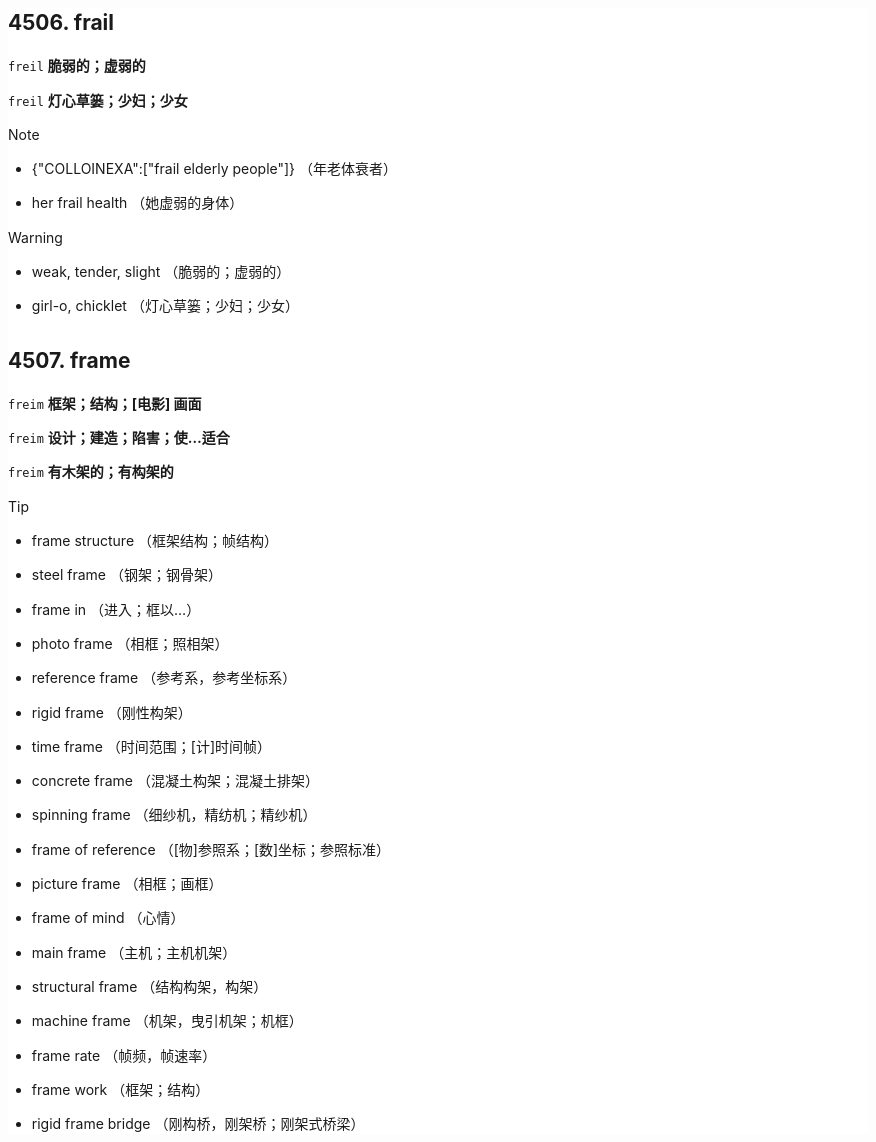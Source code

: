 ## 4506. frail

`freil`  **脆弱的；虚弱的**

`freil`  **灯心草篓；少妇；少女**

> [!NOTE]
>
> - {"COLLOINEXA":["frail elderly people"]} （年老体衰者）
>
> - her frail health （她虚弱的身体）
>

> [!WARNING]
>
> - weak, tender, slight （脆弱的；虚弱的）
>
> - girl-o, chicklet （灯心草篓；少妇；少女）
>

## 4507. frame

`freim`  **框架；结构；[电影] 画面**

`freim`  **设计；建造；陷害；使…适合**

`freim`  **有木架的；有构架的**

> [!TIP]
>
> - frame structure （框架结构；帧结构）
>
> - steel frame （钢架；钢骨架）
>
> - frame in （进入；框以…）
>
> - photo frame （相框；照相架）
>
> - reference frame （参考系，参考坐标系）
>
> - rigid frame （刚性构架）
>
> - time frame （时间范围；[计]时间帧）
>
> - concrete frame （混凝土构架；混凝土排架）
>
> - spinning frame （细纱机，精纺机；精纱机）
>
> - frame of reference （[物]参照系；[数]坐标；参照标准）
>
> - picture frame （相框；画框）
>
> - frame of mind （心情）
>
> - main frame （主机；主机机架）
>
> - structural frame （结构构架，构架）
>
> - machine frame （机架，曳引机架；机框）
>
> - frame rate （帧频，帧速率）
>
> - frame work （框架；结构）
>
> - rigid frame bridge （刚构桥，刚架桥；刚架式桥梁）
++++++
■ TASK INSTRUCTIONS
Hand back the records above exactly as they are, pictures excluded.

■ ANSWER SECTION
Source code

: ## 4506. frail

`freil`  **脆弱的；虚弱的**

`freil`  **灯心草篓；少妇；少女**

> [!NOTE]
>
> - {"COLLOINEXA":["frail elderly people"]} （年老体衰者）
>
> - her frail health （她虚弱的身体）
>

> [!WARNING]
>
> - weak, tender, slight （脆弱的；虚弱的）
>
> - girl-o, chicklet （灯心草篓；少妇；少女）
>

## 4507. frame

`freim`  **框架；结构；[电影] 画面**

`freim`  **设计；建造；陷害；使…适合**

`freim`  **有木架的；有构架的**

> [!TIP]
>
> - frame structure （框架结构；帧结构）
>
> - steel frame （钢架；钢骨架）
>
> - frame in （进入；框以…）
>
> - photo frame （相框；照相架）
>
> - reference frame （参考系，参考坐标系）
>
> - rigid frame （刚性构架）
>
> - time frame （时间范围；[计]时间帧）
>
> - concrete frame （混凝土构架；混凝土排架）
>
> - spinning frame （细纱机，精纺机；精纱机）
>
> - frame of reference （[物]参照系；[数]坐标；参照标准）
>
> - picture frame （相框；画框）
>
> - frame of mind （心情）
>
> - main frame （主机；主机机架）
>
> - structural frame （结构构架，构架）
>
> - machine frame （机架，曳引机架；机框）
>
> - frame rate （帧频，帧速率）
>
> - frame work （框架；结构）
>
> - rigid frame bridge （刚构桥，刚架桥；刚架式桥梁）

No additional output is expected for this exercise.